- _Aim of the task_
List every line below containing "JavaScript".

- _Given data_
----
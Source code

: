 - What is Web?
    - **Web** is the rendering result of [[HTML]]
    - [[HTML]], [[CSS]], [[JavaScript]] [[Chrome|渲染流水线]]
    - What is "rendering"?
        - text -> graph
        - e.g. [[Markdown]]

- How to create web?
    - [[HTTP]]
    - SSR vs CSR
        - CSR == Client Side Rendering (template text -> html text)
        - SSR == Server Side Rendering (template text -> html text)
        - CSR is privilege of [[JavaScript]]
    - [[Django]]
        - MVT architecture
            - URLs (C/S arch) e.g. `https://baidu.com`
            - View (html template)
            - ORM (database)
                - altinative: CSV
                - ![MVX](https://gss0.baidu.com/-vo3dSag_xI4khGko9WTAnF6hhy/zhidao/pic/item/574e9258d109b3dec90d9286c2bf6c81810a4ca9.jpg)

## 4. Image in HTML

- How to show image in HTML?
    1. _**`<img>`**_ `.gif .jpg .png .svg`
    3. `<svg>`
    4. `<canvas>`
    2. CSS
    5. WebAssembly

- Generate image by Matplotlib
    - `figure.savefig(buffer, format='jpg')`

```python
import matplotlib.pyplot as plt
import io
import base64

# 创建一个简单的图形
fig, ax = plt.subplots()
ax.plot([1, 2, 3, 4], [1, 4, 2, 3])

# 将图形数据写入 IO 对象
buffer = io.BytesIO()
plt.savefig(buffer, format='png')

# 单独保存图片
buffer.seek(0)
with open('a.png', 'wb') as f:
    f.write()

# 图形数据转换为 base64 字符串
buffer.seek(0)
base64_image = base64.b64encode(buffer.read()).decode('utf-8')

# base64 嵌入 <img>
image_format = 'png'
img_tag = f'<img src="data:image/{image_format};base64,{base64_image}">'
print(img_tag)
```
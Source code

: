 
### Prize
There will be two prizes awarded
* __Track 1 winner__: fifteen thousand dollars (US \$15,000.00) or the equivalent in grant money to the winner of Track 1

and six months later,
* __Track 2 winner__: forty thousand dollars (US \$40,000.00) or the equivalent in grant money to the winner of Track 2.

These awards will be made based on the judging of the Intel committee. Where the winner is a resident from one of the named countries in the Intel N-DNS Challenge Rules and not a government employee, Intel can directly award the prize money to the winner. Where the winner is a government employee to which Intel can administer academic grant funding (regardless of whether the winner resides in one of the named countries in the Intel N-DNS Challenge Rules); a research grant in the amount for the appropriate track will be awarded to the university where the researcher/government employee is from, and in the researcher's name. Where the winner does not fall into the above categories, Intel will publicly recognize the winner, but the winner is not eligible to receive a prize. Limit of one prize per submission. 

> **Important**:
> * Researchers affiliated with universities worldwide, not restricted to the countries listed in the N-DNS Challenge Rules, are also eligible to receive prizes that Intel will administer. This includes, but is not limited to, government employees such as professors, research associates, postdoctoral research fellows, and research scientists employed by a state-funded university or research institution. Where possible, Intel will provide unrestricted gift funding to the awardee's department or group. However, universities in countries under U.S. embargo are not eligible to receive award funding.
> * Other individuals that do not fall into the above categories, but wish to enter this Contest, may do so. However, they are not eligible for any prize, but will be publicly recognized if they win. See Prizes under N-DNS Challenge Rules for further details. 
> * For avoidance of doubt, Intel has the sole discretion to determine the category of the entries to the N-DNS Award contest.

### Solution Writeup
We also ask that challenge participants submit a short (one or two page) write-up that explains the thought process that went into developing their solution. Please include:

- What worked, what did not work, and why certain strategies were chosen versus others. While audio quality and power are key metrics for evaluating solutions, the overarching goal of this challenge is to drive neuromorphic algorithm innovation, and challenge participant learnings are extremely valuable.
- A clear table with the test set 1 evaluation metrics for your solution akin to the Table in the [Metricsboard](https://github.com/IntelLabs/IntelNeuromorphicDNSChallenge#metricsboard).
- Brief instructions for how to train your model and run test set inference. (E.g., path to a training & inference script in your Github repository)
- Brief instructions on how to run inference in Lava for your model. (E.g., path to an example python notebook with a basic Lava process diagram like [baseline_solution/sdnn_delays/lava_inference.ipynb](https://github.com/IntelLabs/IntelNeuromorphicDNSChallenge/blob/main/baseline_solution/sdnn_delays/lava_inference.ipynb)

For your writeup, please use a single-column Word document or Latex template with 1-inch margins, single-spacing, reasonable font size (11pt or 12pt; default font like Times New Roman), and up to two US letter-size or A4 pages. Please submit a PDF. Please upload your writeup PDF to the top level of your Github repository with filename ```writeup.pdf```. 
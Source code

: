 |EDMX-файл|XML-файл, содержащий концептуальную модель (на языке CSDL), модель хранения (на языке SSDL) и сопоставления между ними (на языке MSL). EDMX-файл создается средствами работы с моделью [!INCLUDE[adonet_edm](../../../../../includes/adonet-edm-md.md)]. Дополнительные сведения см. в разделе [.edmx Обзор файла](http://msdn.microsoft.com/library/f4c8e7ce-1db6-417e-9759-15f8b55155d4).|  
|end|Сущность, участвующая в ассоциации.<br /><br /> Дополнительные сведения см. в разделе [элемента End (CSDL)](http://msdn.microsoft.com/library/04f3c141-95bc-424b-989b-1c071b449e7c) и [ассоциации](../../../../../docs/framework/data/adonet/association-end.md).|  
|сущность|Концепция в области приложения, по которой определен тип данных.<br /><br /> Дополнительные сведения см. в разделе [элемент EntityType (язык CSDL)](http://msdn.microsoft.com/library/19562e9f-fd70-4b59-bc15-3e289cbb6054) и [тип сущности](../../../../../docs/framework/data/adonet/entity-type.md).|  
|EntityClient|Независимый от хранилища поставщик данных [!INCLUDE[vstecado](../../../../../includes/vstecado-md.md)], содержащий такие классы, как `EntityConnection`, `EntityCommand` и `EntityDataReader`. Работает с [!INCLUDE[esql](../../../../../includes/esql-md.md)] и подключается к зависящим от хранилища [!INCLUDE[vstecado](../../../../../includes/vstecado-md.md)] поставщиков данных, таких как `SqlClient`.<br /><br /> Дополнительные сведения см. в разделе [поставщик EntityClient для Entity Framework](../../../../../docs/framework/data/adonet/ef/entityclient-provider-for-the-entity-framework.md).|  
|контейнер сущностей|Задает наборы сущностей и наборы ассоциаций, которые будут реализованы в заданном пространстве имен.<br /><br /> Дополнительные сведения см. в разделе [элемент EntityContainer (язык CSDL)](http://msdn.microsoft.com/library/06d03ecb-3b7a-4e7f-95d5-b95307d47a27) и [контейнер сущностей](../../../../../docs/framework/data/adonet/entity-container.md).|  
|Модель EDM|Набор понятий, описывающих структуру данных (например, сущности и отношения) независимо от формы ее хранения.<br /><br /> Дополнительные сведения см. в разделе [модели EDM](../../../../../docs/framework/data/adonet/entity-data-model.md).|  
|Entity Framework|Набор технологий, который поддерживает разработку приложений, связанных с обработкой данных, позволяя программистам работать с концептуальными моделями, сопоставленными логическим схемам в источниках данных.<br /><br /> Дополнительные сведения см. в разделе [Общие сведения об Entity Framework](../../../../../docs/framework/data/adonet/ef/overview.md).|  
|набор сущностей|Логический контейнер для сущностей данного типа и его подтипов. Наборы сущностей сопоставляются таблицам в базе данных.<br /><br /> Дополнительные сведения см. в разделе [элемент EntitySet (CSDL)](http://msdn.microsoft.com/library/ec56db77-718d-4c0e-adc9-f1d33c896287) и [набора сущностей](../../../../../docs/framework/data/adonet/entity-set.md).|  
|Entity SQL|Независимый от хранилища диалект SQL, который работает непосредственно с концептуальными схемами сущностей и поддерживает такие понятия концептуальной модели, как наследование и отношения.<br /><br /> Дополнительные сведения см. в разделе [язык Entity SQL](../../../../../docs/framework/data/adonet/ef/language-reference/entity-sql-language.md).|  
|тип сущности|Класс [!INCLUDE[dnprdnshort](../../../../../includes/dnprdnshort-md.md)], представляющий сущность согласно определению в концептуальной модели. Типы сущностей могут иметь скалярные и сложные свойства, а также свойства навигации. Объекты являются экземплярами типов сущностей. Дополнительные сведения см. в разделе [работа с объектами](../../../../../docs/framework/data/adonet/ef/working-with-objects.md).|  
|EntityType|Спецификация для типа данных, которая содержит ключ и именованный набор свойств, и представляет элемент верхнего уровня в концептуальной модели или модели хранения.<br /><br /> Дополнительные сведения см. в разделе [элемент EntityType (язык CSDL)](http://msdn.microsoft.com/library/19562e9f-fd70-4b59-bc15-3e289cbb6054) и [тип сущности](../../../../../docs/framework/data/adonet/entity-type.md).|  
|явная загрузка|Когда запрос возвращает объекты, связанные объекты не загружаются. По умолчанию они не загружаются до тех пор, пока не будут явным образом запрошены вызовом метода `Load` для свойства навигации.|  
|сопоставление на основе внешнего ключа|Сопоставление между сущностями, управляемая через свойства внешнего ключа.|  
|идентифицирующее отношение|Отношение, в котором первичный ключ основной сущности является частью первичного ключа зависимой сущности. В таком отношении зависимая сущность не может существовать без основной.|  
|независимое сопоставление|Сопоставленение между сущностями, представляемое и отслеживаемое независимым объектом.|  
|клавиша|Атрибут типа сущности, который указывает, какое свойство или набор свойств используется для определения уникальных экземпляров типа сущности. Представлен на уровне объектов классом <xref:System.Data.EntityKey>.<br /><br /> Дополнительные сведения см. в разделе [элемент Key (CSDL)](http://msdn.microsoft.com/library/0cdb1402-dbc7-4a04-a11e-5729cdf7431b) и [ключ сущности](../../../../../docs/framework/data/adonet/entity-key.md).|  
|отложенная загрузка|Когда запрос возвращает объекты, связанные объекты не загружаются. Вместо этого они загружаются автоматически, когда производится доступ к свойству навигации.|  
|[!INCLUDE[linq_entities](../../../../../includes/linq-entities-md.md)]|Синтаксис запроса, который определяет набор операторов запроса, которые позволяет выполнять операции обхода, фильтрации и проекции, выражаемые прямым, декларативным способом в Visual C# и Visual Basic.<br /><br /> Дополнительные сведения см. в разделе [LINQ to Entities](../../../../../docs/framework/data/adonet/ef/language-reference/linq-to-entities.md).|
----
- _Problem solution_
    - [[HTML]], [[CSS]], [[JavaScript]] [[Chrome|渲染流水线]]
        - CSR is privilege of [[JavaScript]]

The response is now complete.